San Paolo e quindi lo Spirito di Dio, che gli ha dettato queste parole, afferma: “Il sacerdote, che è scelto tra gli uomini, è costituito sacerdote per gli uomini” (Eb. 5,1). Facciamo attenzione a questa prima affermazione, che potrebbe forse giustificare il nuovo orientamento che si vuole dare al sacerdote oggi: un uomo costituito solo per gli uomini. Ma che dice dopo san Paolo? Precisa: “per gli uomini, per ciò che riguarda il culto di Dio” (Eb. 5,1). E’ costituito per gli uomini, senza dubbio, ma nelle cose che sono di Dio, per condurli a Dio. E’ questa la finalità del sacerdozio[18]. San Paolo prosegue: “Affinché offra doni e compia il santo sacrificio per la Redenzione dei peccati” (Eb. 5,1). Ed aggiunge anche: “Poiché è egli stesso soggetto a debolezza, deve compatire ed essere indulgente con coloro che sono nell’errore e nell’ignoranza” (Eb. 5,2). Lì si trova tutto il segreto del sacramento della penitenza. Il sacerdote è quindi costituito per offrire il santo sacrificio e diffondere le grazie del sacrificio, in modo particolare tramite il sacramento della penitenza, per chinarsi su coloro che sono nell’errore e nell’ignoranza. Dato che egli stesso è peccatore, deve offrire il santo sacrificio per i suoi propri peccati e non solo per i peccati del popolo di Dio. Vedete che in poche righe, san Paolo ha riassunto ciò che costituisce l’essenza stessa del sacerdote. Allora, è importante che tutti quelli che sono chiamati a salire all’altare per ricevere un’ordinazione che li prepara ad offrire questi sacri misteri di Nostro Signore Gesù Cristo meditino queste parole di san Paolo. Devono sapere che anche loro sono deboli, e tuttavia Dio li ha scelti. E’ ancora san Paolo a dirlo: “Nessuno si attribuisce da se stesso questo onore; ma ci si è chiamati come Aronne” (Eb. 5,4), come i leviti, per offrire il vero sacrificio di Nostro Signore Gesù Cristo[19]. Quale mistero! Dio che vuole scegliere degli esseri umani per santificare gli uomini, per consacrarli alla continuazione della sua opera di Redenzione affidando loro il suo proprio sacrificio! E’ questo un grande mistero d’amore, di carità verso di noi e tutti quelli che attraverso il sacerdozio, nel corso dei secoli, riceveranno grazie di santificazione[20].
Mons. Marcel Lefebvre
La sainteté sacerdotale p. 191 e ss.
[10] Somma teologica, III, q. 63, a. 6; III, q. 82, a. 1.

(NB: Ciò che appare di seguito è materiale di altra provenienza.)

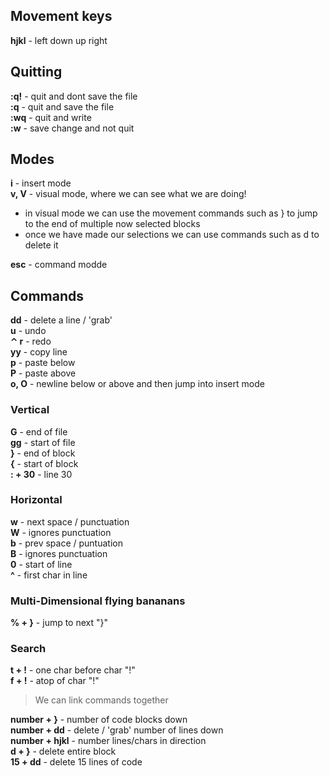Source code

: ## Movement keys

**hjkl** - left down up right

## Quitting

**:q!** - quit and dont save the file  
**:q** - quit and save the file  
**:wq** - quit and write  
**:w** - save change and not quit

## Modes

**i** - insert mode  
**v, V** - visual mode, where we can see what we are doing!

- in visual mode we can use the movement commands such as } to jump to the end of multiple now selected blocks
- once we have made our selections we can use commands such as d to delete it

**esc** - command modde

## Commands

**dd** - delete a line / 'grab'  
**u** - undo  
**⌃ r** - redo  
**yy** - copy line  
**p** - paste below  
**P** - paste above  
**o, O** - newline below or above and then jump into insert mode

### Vertical

**G** - end of file  
**gg** - start of file  
**}** - end of block  
**{** - start of block  
**: + 30** - line 30

### Horizontal

**w** - next space / punctuation  
**W** - ignores punctuation  
**b** - prev space / puntuation  
**B** - ignores punctuation  
**0** - start of line  
**^** - first char in line

### Multi-Dimensional flying bananans

**% + }** - jump to next "}"

### Search

**t + !** - one char before char "!"  
**f + !** - atop of char "!"

> We can link commands together

**number + }** - number of code blocks down  
**number + dd** - delete / 'grab' number of lines down  
**number + hjkl** - number lines/chars in direction  
**d + }** - delete entire block  
**15 + dd** - delete 15 lines of code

[11] Omelia, Écône, 8 dicembre 1987.
[12] “ Il Nostro Dio e Signore [si è offerto] egli stesso una volta per tutte a Dio Padre sull’altare della croce con la sua morte, per realizzare per [noi] una Redenzione eterna” (concilio di Trento, 22ª sessione, 17 settembre 1562, dottrina sul sacrificio della messa, c. 1, DS 1740).
[13] Omelia, Écône, 27 settembre 1986.
[14] Somma teologica, III, q. 22, a. 1 e 4; q. 48, a. 3. Vedi ugualmente sant’Agostino, 1. VI, De Trinitate, c. 14; e sant’Alberto Magno, De Eucaristia, D.V, c. 3. Ed. Borgnet, 1899, t. 38, p. 387.
[15] Somma teologica, III, q. 2, a. 6. L’unione ipostatica designa l’unione sostanziale della natura divina e della natura umana in una sola persona, la persona stessa del Verbo, seconda persona della Santa Trinità.
[16] Somma teologica, III, q. 22, a.2.
[17] Ritiro, Écône, 22 settembre 1978.
[18] Omelia, Écône, 29 giugno 1975.
[19] Omelia, Écône, 1° novembre 1980.
[20] Omelia, Écône, 16 aprile 1987.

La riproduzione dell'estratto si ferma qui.